O Globo
Clichês são uma faca de dois gumes. Se os
repetimos tanto é porque tiveram poder de fogo e, em algum momento, foram um
gol de placa
O clichê é um divisor de águas na vida de
quem escreve. É a tábua de salvação quando o cérebro aciona o piloto
automático, incapaz de qualquer esforço intelectual — e a dificuldade de pensar
e elaborar simbolicamente nos faz tirar da cartola, ou do bolso do colete, uma
imagem que valha mais que mil palavras.
Via de regra, é só a gente baixar a guarda e... lá está ele, dando o ar da sua graça e apontando a luz no fim do túnel do que parecia um beco sem saída ou o fundo do poço. Chega como uma bala de prata para que não seja preciso ficar dando murro em ponta de faca, enxugando gelo ou chorando sobre o leite derramado.

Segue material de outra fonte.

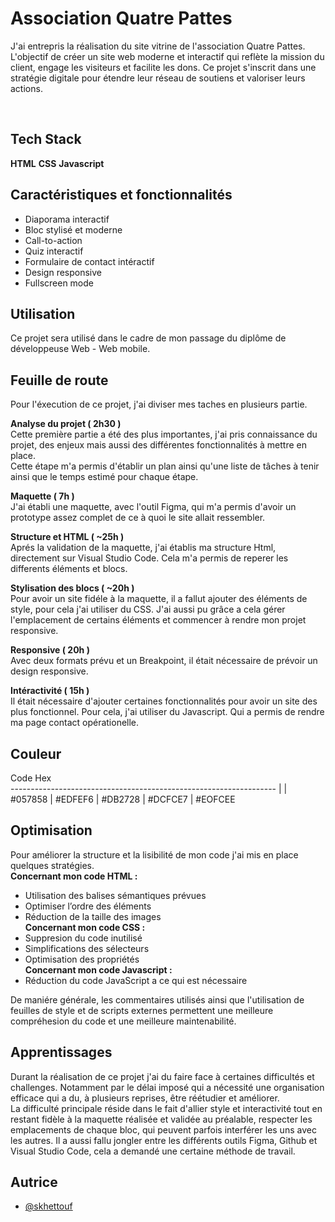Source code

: # Association Quatre Pattes 
J'ai entrepris la réalisation du site vitrine de l'association Quatre Pattes.
L'objectif  de créer un site web moderne et interactif qui reflète la mission du client, engage les visiteurs et facilite les dons. Ce projet s'inscrit dans une stratégie digitale pour étendre leur réseau de soutiens et valoriser leurs actions.

​
## Tech Stack

**HTML** **CSS** **Javascript**




## Caractéristiques et fonctionnalités

- Diaporama interactif
- Bloc stylisé et moderne
- Call-to-action
- Quiz interactif
- Formulaire de contact intéractif
- Design responsive
- Fullscreen mode



## Utilisation

Ce projet sera utilisé dans le cadre de mon passage du diplôme de développeuse Web - Web mobile.


## Feuille de route

 Pour l'éxecution de ce projet, j'ai diviser mes taches en plusieurs partie.  

**Analyse du projet ( 2h30 )**  
Cette première partie a été des plus importantes, j'ai pris connaissance du projet, des enjeux mais aussi des différentes fonctionnalités à mettre en place.  
 Cette étape m'a permis d'établir un plan ainsi qu'une liste de tâches à tenir ainsi que le temps estimé pour chaque étape.  

 **Maquette ( 7h )**  
J'ai établi une maquette, avec l'outil Figma, qui m'a permis d'avoir un prototype assez complet de ce à quoi le site allait ressembler.  

**Structure et HTML ( ~25h )**  
Aprés la validation de la maquette, j'ai établis ma structure Html, directement sur Visual Studio Code. Cela m'a permis de reperer les differents éléments et blocs.  

**Stylisation des blocs ( ~20h )**  
Pour avoir un site fidéle à la maquette, il a fallut ajouter des éléments de style, pour cela j'ai utiliser du CSS. J'ai aussi pu grâce a cela gérer l'emplacement de certains éléments et commencer à rendre mon projet responsive.  

**Responsive ( 20h )**  
Avec deux formats prévu et un Breakpoint, il était nécessaire de prévoir un design responsive.  

**Intéractivité ( 15h )**  
Il était nécessaire d'ajouter certaines fonctionnalités pour avoir un site des plus fonctionnel. Pour cela, j'ai utiliser du Javascript. Qui a permis de rendre ma page contact opérationelle. 




## Couleur

Code Hex                                                     
------------------------------------------------------------------ |
 | #057858
 | #EDFEF6
 | #DB2728
 | #DCFCE7
 | #EOFCEE




## Optimisation
Pour améliorer la structure et la lisibilité de mon code j'ai mis en place quelques stratégies.  
**Concernant mon code HTML :**  
- Utilisation des balises sémantiques prévues   
- Optimiser l’ordre des éléments   
- Réduction de la taille des images  
**Concernant mon code CSS :**  
- Suppresion du code inutilisé
- Simplifications des sélecteurs  
- Optimisation des propriétés  
**Concernant mon code Javascript :**  
- Réduction du code JavaScript a ce qui est nécessaire    

De maniére générale, les commentaires utilisés ainsi que l'utilisation de feuilles de style et de scripts externes permettent une meilleure compréhesion du code et une meilleure maintenabilité.




## Apprentissages
Durant la réalisation de ce projet j'ai du faire face à certaines difficultés et challenges.
Notamment par le délai imposé qui a nécessité une organisation efficace qui a du, à plusieurs reprises, être réétudier et améliorer.  
La difficulté principale réside dans le fait d'allier style et interactivité tout en restant fidèle à la maquette réalisée et validée au préalable, respecter les emplacements de chaque bloc, qui peuvent parfois interférer les uns avec les autres. Il a aussi fallu jongler entre les différents outils Figma, Github et Visual Studio Code, cela a demandé une certaine méthode de travail. 

## Autrice

- [@skhettouf](https://www.github.com/skhettouf)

Não quero dar o pontapé inicial numa caça às
bruxas nem esticar a corda para estancar a hemorragia de lugares-comuns que
assola a imprensa. Tampouco acionar uma metralhadora giratória e pôr ordem na
casa. Não tenho costas largas e viraria saco de pancadas, cavando minha própria
sepultura. Mas dói na alma abrir o jornal, o site de notícias, e ler que o
Centrão costura acordos, que o presidente americano era a última carta do
bolsonarismo, que o governo não quer dar o braço a torcer, que o ministro vai
enxugar o orçamento e que certa candidatura pode embaralhar o jogo. É uma dose
tão cavalar de clichês que o leitor precisa arregaçar as mangas, suar a camisa
e, a duras penas, aos trancos e barrancos, tentar deixar passar em branco esse
golpe baixo na linguagem.
Sim, os clichês são uma faca de dois gumes.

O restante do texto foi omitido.